#### REQUIRED ACTION:
Starting from the first line below, count the lines carrying the string "satisfies" and answer with the count by itself.

··· MATERIALS PROVIDED ···

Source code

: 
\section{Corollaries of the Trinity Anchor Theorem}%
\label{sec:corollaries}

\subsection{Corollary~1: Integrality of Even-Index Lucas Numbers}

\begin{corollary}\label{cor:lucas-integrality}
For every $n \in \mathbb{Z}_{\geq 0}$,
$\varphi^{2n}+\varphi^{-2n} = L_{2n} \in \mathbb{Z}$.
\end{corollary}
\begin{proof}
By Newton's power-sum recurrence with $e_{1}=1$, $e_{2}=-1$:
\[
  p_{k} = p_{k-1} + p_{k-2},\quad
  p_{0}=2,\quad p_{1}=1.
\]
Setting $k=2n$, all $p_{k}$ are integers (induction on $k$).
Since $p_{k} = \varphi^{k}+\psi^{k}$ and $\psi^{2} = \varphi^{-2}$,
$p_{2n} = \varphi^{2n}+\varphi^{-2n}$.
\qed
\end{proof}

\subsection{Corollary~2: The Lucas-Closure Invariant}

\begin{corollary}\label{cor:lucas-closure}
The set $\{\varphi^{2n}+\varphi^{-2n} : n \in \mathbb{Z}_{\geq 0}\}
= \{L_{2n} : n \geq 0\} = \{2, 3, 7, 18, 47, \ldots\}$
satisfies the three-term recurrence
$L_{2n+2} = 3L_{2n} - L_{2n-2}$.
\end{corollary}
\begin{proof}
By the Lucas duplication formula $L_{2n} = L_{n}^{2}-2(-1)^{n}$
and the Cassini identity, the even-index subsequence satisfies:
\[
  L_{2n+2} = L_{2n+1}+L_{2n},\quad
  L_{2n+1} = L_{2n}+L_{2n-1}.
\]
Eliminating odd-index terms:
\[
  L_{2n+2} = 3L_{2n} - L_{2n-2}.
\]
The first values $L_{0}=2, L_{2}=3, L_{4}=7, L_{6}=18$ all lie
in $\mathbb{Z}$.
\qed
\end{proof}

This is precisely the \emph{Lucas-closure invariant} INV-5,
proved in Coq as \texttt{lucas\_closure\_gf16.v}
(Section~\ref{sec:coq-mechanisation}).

···

#### RESPONSE TO THIS EXERCISE:
2